Imaginez le scénario. Il est simple.
Acte 1: les 49,5 millions d’électeurs français (du moins ceux qui se seront déplacés pour voter) n’accordent la majorité absolue ou même relative à aucune formation politique. Les élections législatives s’achèveraient donc sur un match nul, avec 577 députés répartis plus ou moins à parts égales entre les trois blocs.
Ne pas se retrouver otage
Acte 2: Emmanuel Macron, qui ne peut pas dissoudre l’Assemblée tout juste élue pendant un an, et qui n’entend pas démissionner avant l’échéance de son second mandat, constate l’absence de majorité et refuse de tenter l’expérience d’un gouvernement minoritaire. Avec un argument massue: la France ne peut pas, en ces temps de crise aiguë, se retrouver otage d’un groupe de parlementaires, aussi représentatif soit-il.
Acte 3: le président propose à la nation un donnant-donnant. L’Assemblée pourra, comme la Constitution lui en donne le droit, proposer des textes législatifs et exercer son pouvoir de contrôle sur l’exécutif. Elle pourra initier des commissions d’enquête. Le gouvernement, en revanche, ne présentera aucun projet de loi, à l’exception du projet de loi de finances à l’automne. Lequel, s’il le faut, pourra être adopté sans vote grâce au fameux article 49.3.

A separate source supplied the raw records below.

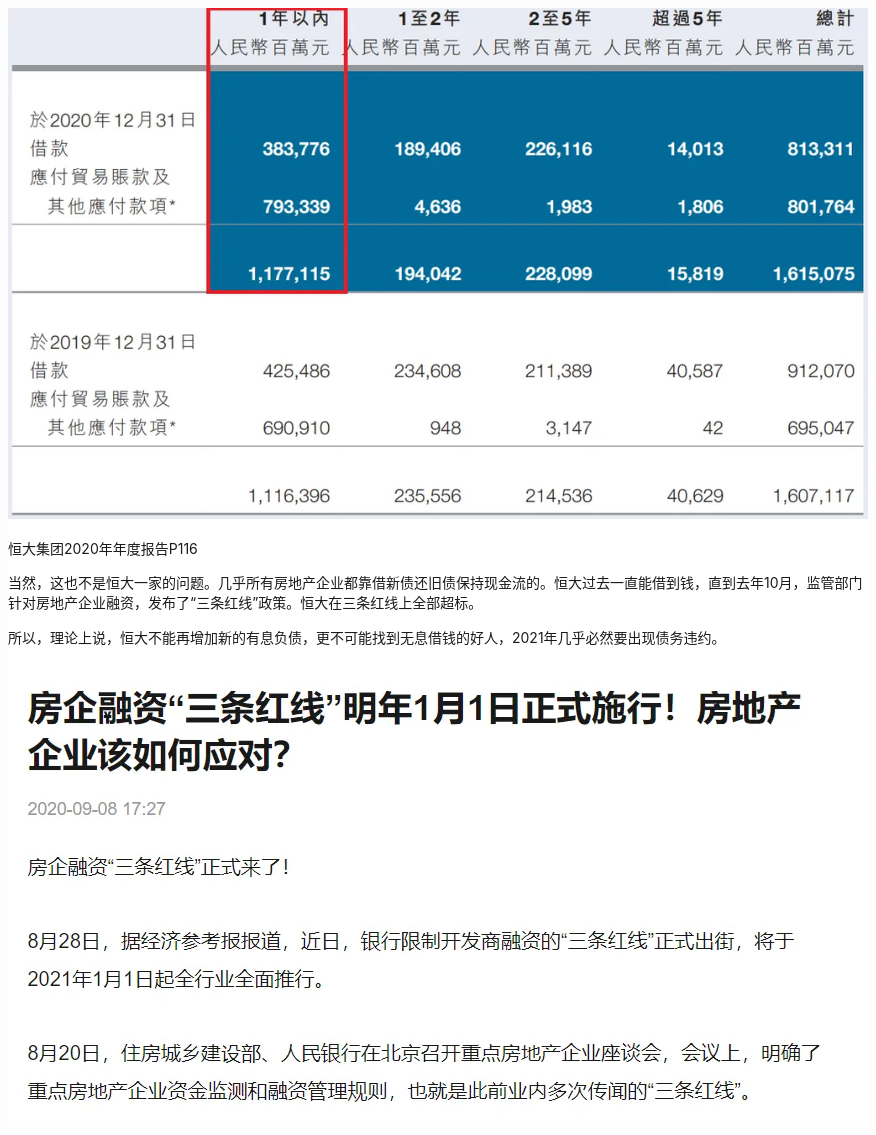 ![](/images/btnews/btnews/0201_0300/0294/image16.webp)

恒大集团2020年年度报告P116

当然，这也不是恒大一家的问题。几乎所有房地产企业都靠借新债还旧债保持现金流的。恒大过去一直能借到钱，直到去年10月，监管部门针对房地产企业融资，发布了“三条红线”政策。恒大在三条红线上全部超标。

所以，理论上说，恒大不能再增加新的有息负债，更不可能找到无息借钱的好人，2021年几乎必然要出现债务违约。

![](/images/btnews/btnews/0201_0300/0294/image17.webp)
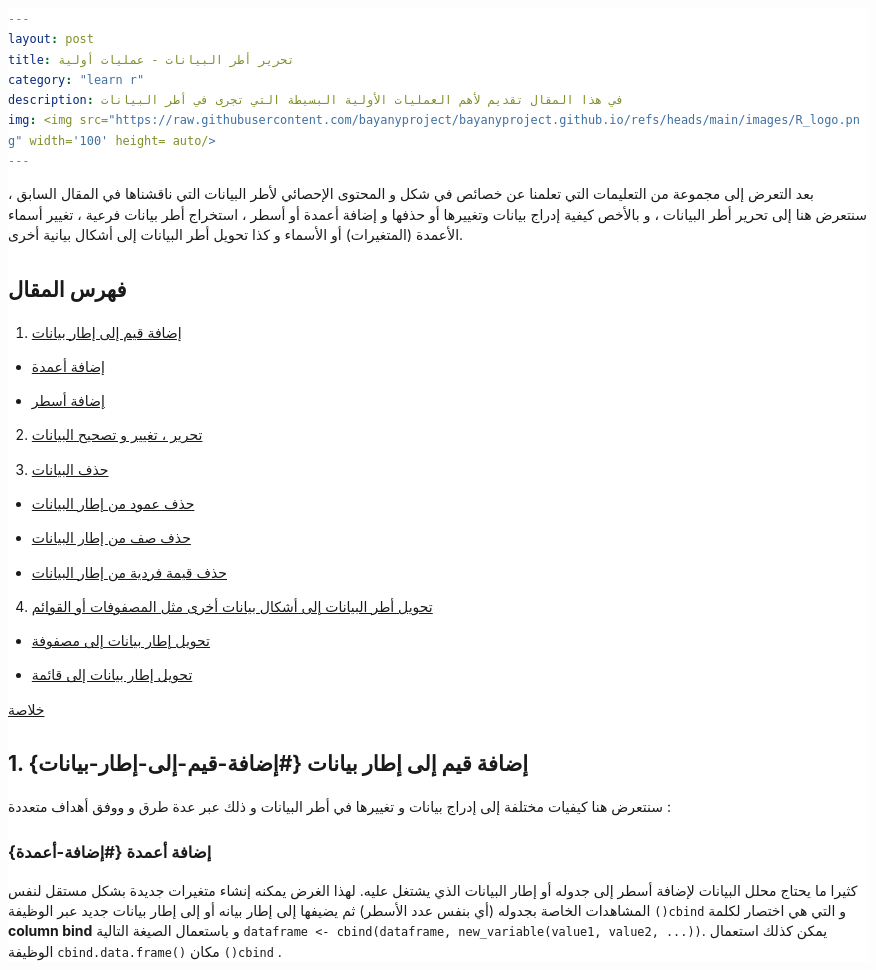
 ```yaml
---
layout: post
title: تحرير أطر البيانات - عمليات أولية
category: "learn r"
description: في هذا المقال تقديم لأهم العمليات الأولية البسيطة التي تجرى في أطر البيانات
img: <img src="https://raw.githubusercontent.com/bayanyproject/bayanyproject.github.io/refs/heads/main/images/R_logo.png" width='100' height= auto/>
---
```



بعد التعرض إلى مجموعة من التعليمات التي تعلمنا عن خصائص في شكل و المحتوى الإحصائي لأطر البيانات  التي ناقشناها في المقال السابق ، سنتعرض هنا إلى تحرير أطر البيانات ، و بالأخص كيفية إدراج بيانات وتغييرها أو حذفها و إضافة أعمدة أو أسطر ، استخراج أطر بيانات فرعية ، تغيير أسماء الأعمدة (المتغيرات) أو الأسماء و كذا تحويل أطر البيانات إلى أشكال بيانية أخرى.

## فهرس المقال

1.  [إضافة قيم إلى إطار بيانات](#إضافة-قيم-إلى-إطار-بيانات)

  - [إضافة أعمدة](#إضافة-أعمدة)

  - [إضافة أسطر](#إضافة-أسطر)

2. [تحرير ، تغيير و تصحيح البيانات](#تحرير-تغيير-وتصحيح-البيانات)

3. [حذف البيانات](#حذف-البيانات)

  - [حذف عمود من إطار البيانات](#حذف-عمود-من-إطار-البيانات)

  - [حذف صف من إطار البيانات](#حذف-صف-من-إطار-البيانات)

  - [حذف قيمة فردية من إطار البيانات](#حذف-قيمة-فردية-من-إطار-البيانات)

4. [تحويل أطر البيانات إلى أشكال بيانات أخرى مثل المصفوفات أو القوائم](#تحويل-أطر-البيانات-إلى-بنى-معلومات-أخرى)

  - [تحويل إطار بيانات إلى مصفوفة](#تحويل-إطار-بيانات-إلى-مصفوفة)

  - [تحويل إطار بيانات إلى قائمة](#تحويل-إطار-بيانات-إلى-قائمة)

[خلاصة](#خلاصة)

## 1.  إضافة قيم إلى إطار بيانات {#إضافة-قيم-إلى-إطار-بيانات}

سنتعرض هنا كيفيات مختلفة إلى إدراج بيانات و تغييرها في أطر البيانات و ذلك عبر عدة طرق و ووفق أهداف متعددة :

### إضافة أعمدة {#إضافة-أعمدة}

كثيرا ما يحتاج محلل البيانات لإضافة أسطر إلى جدوله أو إطار البيانات الذي يشتغل عليه. لهذا الغرض يمكنه إنشاء متغيرات جديدة بشكل مستقل لنفس المشاهدات الخاصة بجدوله (أي بنفس عدد الأسطر) ثم يضيفها إلى إطار بيانه أو إلى إطار بيانات جديد عبر الوظيفة ```()cbind``` و التي هي اختصار لكلمة **column bind** و باستعمال الصيغة التالية ```dataframe <- cbind(dataframe, new_variable(value1, value2, ...))```. يمكن كذلك استعمال الوظيفة ```cbind.data.frame()``` مكان ```()cbind``` .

Acte 4: le locataire de l’Élysée propose aux chefs de partis plusieurs noms de hauts fonctionnaires ou de personnalités pour diriger le pays, et il s’engage en retour à ne pas dissoudre l’Assemblée avant l’expiration de son mandat. Le Premier ministre serait issu de cette liste.
Pourquoi, par exemple, ne pas confier les rênes au président de la Cour des comptes, l’ancien ministre socialiste des Finances Pierre Moscovici, avec pour mot d’ordre le redressement indispensable des finances publiques? Chaque parti pourrait, s’il le souhaite, proposer des noms pour un gouvernement réduit à 15 ministres. Côté pile, il s’agirait d’un cabinet technique. Côté face, d’une forme d'union nationale de transition.
Ce coup d’État démocratique n’enlèverait aucune prérogative au Parlement, composée de l’Assemblée tout juste élue et du Sénat, contrôlé par la droite traditionnelle. Une motion de censure contre le gouvernement serait donc toujours possible. Le président n’exclurait pas non plus de démissionner en cas de crise ouverte. Chacun, en somme, camperait sur ses positions et se préparerait pour la prochaine bataille électorale, à savoir l’élection présidentielle de 2027. Avec un avantage pour le futur chef de l’État élu: pouvoir dissoudre l’Assemblée dans la foulée et obtenir, alors, une majorité.
Une France fracturée
Sur la scène internationale, la France ressortirait de cet épisode de la dissolution à la fois fracturée (tout le monde le sait) et stable (ce que tout le monde espère). Le budget voté, objet de négociations parlementaires, permettrait de répondre aux questions urgentes: défense, consolidation des services publics prioritaires, économies indispensables d’environ 20 milliards d’euros à trouver pour 2025.
Le pays ne serait pas dirigé par un gouvernement de seuls techniciens. Il se mettrait en position de répondre aux exigences budgétaires de la Commission européenne, qui vient d’ouvrir le 19 juin une procédure contre la France pour déficit excessif. L’Allemagne serait rassurée. La voix de la France ne serait pas noyée dans le brouhaha des crises à répétition. Il s’agirait d’une pause démocratique et législative, dans un pays de toute façon connu pour voter trop de lois, souvent mal appliquées, voire inapplicables.
Ce scénario n’est bien sûr pas possible à défendre en période de campagne électorale. Mais à bien y réfléchir, il fait sens. Peut-être même qu’Emmanuel Macron l’avait en tête depuis le début, lui qui n’a toujours pas compris, en sept ans, comment apprivoiser et calmer ce peuple de «Gaulois réfractaires» qui l’a élu deux fois et s’est mis à le détester. En même temps.